Appropriate clinical monitoring and lowering or withholding the daily rFSH dose to complete the cycle, as well as lowering or withholding the dose of hCG to trigger final oocyte maturation, or cryopreservation of all embryos obtained are options which can be considered as part of patient management to minimize the risk of OHSS (Delvigne and Rozenberg, 2002
Owing to the double-blind design of the trial, requiring all patients to be treated with an equal number of injections, no comparative data could be collected on perceived patient convenience or preference for the corifollitropin alfa regimen. Since a single injection of corifollitropin alfa replaces the first seven daily injections of rFSH during ovarian stimulation, the intuitive advantages of such a simpler treatment regimen are obvious, but need to be confirmed in clinical practice. In addition to patient preference, future controlled trials may examine the efficacy of corifollitropin alfa in (potential) poor responding patients as well as the safety in (potential) high responders.
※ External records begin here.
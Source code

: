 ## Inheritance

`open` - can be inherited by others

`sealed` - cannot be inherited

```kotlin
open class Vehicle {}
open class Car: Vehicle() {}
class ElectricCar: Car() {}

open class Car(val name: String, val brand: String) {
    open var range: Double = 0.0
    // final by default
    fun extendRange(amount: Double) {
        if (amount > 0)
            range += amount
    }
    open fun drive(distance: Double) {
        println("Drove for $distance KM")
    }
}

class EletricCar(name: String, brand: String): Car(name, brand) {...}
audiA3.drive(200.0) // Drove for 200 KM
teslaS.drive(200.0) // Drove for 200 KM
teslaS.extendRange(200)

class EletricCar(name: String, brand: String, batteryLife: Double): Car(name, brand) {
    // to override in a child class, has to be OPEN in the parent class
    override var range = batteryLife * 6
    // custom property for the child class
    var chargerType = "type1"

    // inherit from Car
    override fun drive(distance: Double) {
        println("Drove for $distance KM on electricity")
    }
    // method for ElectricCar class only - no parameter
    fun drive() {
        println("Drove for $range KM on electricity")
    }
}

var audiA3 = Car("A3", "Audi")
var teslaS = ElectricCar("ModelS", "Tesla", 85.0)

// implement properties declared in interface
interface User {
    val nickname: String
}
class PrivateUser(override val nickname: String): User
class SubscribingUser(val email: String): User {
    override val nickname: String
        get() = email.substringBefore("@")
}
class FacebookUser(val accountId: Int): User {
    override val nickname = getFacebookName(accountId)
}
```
In conclusion, in this study we tested the efficacy (in terms of ongoing pregnancy rates) of substituting the first 7 daily doses of rFSH with a single injection of corifollitropin alfa in women undergoing ovarian stimulation for IVF/ICSI using rFSH and GnRH antagonists. Our data demonstrate that a single corifollitropin alfa injection results in an ongoing pregnancy rate which is equal to that of a daily rFSH regimen. Combined with appropriate patient selection and state-of-the-art clinical management during the stimulation phase of the treatment cycle, corifollitropin alfa potentially offers an attractive new treatment option for patients undergoing ovarian stimulation during ART.